**EXERCISE GOAL**
Report how many lines of the listing below include the word "caption". Give nothing but the number.

**INFORMATION SHOWN**
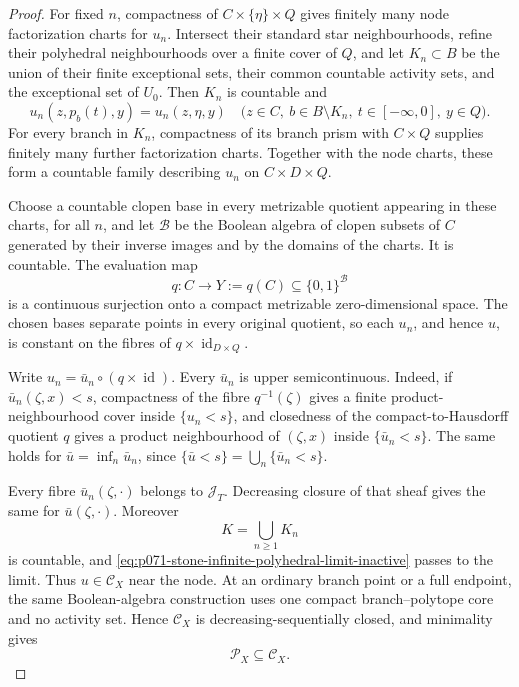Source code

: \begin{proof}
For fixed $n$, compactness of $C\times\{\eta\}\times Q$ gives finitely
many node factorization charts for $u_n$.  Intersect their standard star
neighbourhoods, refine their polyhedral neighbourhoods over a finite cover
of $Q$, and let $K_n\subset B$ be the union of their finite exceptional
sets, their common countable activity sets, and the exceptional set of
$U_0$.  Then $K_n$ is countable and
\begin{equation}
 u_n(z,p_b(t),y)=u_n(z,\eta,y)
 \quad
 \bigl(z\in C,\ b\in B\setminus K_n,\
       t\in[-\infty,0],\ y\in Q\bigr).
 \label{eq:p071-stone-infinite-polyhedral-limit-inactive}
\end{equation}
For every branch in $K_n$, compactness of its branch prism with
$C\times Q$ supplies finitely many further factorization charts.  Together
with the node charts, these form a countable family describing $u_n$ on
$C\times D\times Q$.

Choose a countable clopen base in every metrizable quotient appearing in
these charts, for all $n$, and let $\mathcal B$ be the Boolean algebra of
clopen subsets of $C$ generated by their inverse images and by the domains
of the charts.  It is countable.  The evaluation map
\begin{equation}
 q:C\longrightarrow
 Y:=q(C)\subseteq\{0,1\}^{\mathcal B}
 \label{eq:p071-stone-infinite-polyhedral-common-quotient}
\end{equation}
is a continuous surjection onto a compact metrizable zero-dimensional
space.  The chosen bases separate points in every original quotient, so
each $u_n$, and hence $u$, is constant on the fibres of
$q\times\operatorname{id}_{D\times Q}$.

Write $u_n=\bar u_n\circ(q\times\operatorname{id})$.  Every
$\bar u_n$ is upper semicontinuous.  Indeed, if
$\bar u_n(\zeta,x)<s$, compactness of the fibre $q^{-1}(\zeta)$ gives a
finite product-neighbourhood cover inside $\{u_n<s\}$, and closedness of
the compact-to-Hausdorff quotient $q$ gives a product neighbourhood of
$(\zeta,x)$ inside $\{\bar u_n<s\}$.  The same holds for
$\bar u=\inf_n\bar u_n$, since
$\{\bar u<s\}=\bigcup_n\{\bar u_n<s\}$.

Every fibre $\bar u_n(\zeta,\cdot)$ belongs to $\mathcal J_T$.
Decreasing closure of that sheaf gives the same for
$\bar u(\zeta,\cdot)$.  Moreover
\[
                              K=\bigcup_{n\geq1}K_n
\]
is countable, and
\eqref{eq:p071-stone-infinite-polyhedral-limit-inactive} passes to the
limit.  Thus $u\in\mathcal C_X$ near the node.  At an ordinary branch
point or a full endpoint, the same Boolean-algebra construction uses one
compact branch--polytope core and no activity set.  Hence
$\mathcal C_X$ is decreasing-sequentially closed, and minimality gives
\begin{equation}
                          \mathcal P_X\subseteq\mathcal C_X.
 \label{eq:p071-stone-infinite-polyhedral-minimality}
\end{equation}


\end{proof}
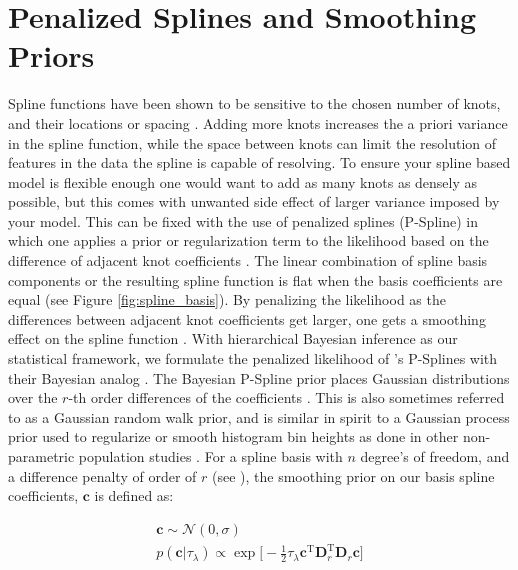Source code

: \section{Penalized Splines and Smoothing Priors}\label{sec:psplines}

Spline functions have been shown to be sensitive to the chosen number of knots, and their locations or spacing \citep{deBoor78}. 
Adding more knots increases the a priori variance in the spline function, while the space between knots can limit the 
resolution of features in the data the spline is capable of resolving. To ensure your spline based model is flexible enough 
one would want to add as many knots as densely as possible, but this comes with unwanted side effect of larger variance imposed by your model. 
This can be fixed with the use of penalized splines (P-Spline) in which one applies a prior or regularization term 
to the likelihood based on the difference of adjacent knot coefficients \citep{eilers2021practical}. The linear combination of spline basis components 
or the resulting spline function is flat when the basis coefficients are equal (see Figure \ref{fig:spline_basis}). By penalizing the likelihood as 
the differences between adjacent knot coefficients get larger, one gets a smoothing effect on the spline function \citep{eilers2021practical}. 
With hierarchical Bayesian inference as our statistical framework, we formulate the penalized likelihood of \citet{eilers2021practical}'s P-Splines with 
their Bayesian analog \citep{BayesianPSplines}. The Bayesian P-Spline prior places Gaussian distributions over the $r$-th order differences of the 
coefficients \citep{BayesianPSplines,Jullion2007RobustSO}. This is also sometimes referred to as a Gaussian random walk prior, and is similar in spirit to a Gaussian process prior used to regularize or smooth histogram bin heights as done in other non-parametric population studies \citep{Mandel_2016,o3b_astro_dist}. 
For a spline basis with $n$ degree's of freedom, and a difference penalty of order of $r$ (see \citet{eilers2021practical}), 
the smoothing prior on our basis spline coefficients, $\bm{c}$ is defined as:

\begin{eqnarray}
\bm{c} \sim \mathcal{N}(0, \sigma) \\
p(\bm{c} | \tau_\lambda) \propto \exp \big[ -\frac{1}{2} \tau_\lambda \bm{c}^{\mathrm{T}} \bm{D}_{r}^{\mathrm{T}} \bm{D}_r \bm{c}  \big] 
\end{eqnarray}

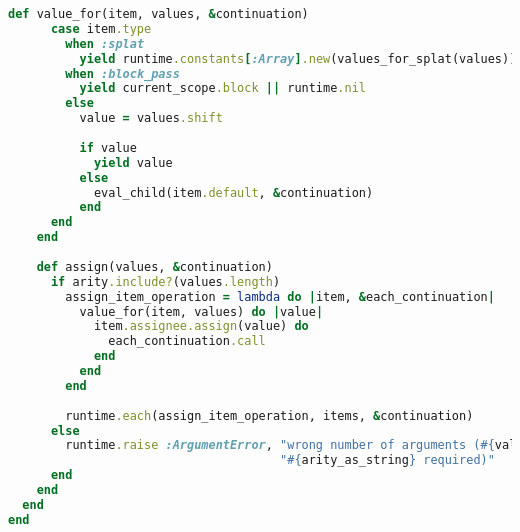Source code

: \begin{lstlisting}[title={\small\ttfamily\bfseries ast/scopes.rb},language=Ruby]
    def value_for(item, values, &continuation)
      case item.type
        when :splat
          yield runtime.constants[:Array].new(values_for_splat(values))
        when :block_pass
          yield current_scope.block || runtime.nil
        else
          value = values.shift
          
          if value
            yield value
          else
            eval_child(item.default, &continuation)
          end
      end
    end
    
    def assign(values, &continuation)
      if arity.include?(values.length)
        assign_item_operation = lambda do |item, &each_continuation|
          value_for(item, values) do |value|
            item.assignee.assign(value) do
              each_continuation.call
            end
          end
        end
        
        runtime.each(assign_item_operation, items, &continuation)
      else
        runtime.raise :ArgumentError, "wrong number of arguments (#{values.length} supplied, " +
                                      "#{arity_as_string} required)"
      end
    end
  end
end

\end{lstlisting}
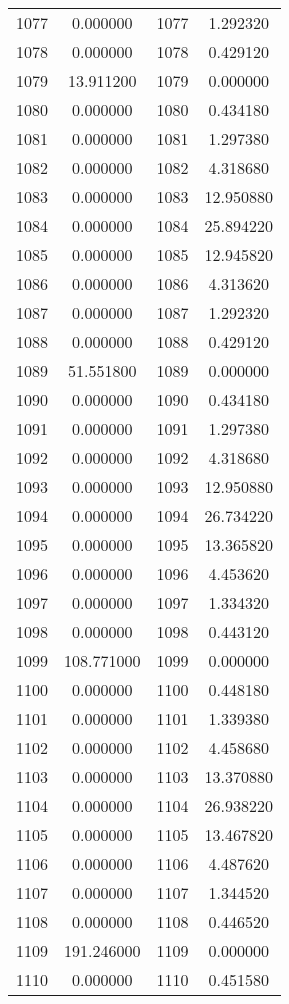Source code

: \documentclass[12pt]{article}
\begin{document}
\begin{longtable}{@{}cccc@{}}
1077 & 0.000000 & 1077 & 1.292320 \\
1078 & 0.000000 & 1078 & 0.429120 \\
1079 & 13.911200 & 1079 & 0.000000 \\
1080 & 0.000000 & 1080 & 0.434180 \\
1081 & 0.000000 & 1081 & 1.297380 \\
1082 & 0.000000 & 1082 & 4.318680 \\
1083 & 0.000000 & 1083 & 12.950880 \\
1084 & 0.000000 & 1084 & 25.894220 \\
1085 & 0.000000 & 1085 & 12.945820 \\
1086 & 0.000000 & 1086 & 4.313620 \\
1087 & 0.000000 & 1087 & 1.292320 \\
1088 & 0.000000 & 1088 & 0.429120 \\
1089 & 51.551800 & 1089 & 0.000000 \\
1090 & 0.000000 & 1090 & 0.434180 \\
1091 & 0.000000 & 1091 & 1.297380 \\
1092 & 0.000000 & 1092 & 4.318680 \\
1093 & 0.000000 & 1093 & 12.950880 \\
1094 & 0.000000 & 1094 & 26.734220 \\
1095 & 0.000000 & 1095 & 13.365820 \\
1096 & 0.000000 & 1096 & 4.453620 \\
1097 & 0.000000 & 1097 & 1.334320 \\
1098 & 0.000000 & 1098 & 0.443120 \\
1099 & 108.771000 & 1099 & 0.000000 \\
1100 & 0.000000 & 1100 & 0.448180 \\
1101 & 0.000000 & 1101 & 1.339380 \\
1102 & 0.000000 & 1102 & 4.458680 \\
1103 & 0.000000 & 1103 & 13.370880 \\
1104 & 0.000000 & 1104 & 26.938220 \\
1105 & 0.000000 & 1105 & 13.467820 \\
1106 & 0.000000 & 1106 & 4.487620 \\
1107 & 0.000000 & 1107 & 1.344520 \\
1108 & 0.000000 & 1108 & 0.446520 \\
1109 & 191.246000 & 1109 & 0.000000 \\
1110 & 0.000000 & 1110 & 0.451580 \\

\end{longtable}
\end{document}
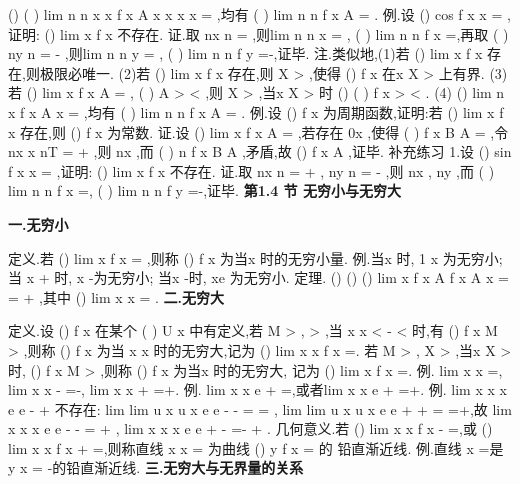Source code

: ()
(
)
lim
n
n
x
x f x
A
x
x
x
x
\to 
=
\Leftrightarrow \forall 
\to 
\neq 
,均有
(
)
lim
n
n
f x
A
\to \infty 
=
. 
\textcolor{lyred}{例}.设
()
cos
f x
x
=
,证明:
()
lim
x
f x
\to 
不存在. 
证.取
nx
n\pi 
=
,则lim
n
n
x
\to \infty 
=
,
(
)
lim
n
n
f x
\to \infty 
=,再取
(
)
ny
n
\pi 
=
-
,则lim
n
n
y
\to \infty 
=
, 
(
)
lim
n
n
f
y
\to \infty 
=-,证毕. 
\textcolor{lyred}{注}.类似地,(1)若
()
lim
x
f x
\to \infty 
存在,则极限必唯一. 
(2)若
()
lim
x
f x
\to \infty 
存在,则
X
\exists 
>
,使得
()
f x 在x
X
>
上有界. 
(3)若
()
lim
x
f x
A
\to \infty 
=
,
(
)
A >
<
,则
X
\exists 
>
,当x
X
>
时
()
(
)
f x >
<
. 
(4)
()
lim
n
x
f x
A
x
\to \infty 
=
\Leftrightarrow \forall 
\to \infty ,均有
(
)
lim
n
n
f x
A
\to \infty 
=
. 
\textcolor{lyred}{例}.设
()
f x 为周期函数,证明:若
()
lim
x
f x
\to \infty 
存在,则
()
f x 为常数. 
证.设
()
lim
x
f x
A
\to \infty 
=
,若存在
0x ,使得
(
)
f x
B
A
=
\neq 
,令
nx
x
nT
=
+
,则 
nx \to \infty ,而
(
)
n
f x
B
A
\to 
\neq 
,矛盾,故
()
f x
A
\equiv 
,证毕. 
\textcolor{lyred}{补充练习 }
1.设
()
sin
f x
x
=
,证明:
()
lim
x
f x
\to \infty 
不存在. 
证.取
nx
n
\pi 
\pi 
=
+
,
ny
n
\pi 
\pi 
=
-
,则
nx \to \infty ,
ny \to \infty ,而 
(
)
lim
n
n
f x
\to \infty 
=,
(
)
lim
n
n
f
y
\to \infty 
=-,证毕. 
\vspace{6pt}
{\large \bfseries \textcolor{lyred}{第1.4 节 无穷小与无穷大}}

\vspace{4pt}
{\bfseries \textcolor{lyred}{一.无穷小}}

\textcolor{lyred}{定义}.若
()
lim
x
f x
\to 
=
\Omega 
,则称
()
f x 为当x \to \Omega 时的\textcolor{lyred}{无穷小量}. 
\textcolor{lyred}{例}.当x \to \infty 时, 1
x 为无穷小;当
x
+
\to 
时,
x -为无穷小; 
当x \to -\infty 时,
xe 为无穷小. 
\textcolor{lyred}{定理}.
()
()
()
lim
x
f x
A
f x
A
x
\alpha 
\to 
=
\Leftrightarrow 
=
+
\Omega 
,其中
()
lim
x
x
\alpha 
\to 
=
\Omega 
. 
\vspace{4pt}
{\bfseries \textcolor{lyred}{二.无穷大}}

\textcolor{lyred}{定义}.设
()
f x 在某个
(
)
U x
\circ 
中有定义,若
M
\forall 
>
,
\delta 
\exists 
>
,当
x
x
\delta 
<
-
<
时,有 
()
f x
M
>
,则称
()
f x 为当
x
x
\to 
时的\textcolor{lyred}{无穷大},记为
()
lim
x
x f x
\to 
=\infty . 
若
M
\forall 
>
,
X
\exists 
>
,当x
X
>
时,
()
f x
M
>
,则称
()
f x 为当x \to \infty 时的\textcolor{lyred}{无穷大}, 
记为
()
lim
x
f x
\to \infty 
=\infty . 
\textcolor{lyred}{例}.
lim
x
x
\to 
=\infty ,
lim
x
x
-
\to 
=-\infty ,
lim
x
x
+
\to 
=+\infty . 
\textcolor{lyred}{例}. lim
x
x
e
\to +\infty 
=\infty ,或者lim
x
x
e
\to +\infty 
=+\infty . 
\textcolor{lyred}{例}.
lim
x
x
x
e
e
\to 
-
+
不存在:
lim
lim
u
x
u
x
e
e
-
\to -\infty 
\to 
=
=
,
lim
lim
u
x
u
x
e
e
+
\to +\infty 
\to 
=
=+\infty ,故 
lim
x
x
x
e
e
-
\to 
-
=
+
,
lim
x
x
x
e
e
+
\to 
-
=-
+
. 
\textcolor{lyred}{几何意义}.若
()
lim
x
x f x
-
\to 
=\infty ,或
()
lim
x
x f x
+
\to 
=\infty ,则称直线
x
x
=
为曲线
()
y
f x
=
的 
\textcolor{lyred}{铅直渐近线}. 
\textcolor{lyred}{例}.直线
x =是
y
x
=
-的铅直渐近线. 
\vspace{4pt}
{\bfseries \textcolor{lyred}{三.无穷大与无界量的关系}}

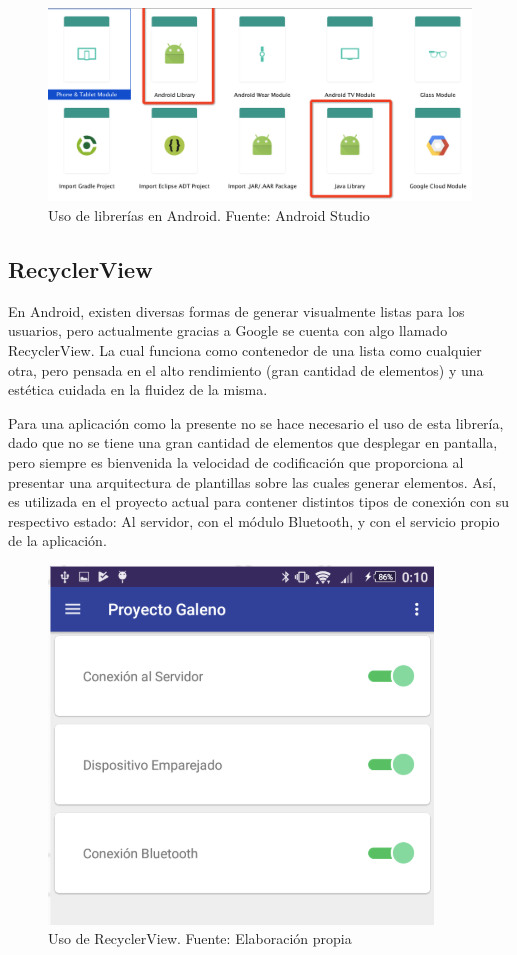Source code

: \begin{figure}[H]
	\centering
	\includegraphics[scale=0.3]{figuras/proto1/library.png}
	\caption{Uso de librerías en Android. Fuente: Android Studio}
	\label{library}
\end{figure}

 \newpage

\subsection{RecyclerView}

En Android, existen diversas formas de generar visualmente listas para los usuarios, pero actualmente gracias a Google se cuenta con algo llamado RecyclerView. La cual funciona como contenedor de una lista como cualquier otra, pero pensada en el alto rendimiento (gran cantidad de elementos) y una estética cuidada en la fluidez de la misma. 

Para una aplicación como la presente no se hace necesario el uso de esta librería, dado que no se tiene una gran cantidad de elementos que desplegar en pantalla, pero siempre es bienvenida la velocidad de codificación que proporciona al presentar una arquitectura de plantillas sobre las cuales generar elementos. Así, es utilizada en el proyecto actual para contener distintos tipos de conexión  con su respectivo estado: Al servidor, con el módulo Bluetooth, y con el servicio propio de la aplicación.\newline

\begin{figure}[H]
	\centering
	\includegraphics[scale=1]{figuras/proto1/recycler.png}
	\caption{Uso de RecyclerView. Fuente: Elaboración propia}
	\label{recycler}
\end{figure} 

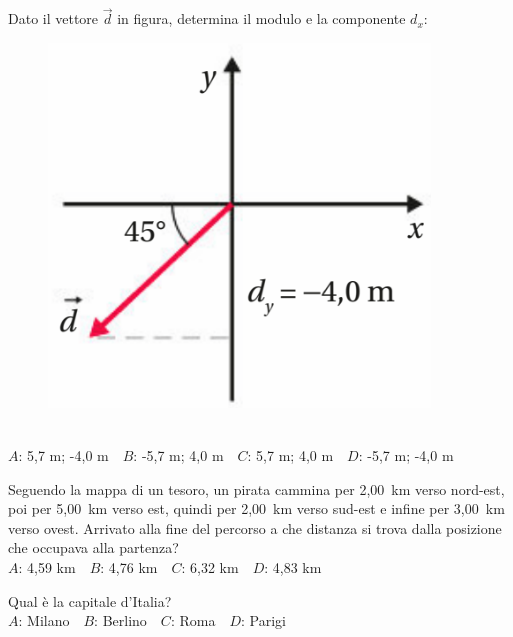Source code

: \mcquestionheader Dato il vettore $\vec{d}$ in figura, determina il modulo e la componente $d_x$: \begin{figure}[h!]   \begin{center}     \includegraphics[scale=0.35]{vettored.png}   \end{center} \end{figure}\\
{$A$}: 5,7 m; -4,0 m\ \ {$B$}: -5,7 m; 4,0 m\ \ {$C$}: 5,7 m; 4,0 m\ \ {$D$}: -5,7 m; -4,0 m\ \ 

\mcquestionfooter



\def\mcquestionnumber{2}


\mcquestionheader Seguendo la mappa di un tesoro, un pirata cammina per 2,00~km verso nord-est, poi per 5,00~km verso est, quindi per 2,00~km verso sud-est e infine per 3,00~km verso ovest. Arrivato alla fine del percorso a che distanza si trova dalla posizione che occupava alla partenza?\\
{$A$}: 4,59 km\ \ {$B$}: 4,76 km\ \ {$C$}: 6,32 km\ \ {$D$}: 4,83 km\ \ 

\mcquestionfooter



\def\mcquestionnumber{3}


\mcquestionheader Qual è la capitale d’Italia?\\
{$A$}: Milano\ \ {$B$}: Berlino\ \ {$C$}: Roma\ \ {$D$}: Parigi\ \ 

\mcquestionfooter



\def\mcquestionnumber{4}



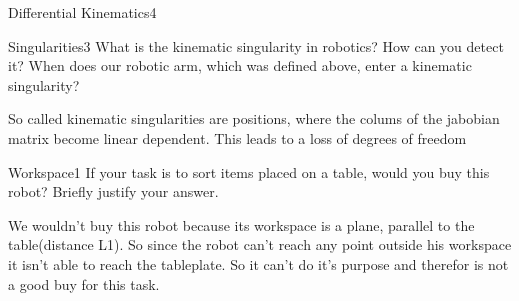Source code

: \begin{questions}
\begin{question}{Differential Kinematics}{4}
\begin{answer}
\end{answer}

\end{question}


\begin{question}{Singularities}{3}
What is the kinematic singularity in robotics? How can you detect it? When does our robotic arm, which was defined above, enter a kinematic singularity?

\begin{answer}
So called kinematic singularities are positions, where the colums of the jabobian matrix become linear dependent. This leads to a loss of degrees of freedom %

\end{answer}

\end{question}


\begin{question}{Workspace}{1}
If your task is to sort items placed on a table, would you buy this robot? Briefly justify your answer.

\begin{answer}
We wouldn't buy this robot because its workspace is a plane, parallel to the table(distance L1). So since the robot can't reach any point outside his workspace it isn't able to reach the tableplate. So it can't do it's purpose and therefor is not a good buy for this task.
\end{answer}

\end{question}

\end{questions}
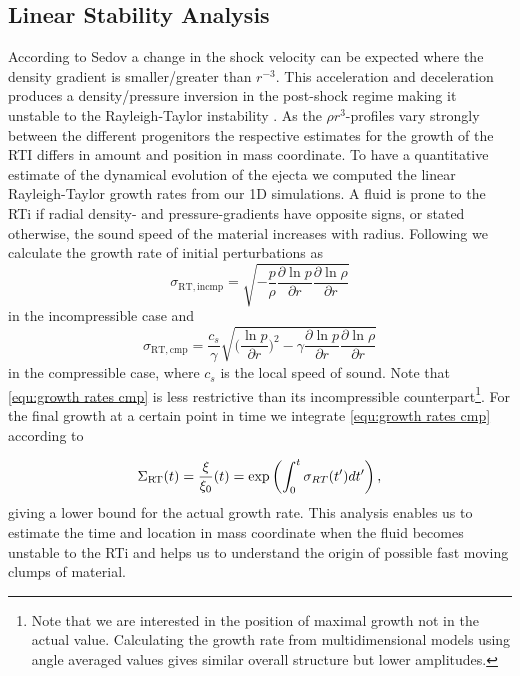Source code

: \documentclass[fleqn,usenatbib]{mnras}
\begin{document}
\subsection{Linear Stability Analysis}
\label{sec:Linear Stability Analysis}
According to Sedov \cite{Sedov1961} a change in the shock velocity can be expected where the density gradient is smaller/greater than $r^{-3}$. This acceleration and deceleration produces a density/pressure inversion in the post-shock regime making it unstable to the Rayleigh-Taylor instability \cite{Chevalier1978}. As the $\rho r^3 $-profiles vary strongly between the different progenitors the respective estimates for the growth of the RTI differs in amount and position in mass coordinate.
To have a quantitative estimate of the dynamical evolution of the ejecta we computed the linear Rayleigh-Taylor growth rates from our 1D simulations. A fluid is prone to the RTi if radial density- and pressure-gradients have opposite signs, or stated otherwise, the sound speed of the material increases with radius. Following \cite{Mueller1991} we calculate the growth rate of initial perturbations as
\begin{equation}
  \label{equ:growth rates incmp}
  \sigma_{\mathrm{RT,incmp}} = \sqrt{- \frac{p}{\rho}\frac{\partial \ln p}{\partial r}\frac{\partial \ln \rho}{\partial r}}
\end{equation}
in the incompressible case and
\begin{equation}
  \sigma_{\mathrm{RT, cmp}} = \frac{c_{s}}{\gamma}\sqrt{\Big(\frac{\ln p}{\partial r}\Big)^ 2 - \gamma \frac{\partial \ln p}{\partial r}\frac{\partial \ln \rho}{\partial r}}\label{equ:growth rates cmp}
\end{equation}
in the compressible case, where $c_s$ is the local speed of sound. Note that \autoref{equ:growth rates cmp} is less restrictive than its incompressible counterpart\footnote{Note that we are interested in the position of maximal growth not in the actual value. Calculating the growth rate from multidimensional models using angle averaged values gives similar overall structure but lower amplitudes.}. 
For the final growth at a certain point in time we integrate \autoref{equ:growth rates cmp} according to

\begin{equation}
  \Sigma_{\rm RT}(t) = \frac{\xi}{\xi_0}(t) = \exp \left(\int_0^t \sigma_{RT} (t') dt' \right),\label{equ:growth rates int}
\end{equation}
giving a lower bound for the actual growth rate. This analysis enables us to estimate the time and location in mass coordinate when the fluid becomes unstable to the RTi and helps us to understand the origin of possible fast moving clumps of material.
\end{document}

**SOLUTION FOR THIS TASK**
2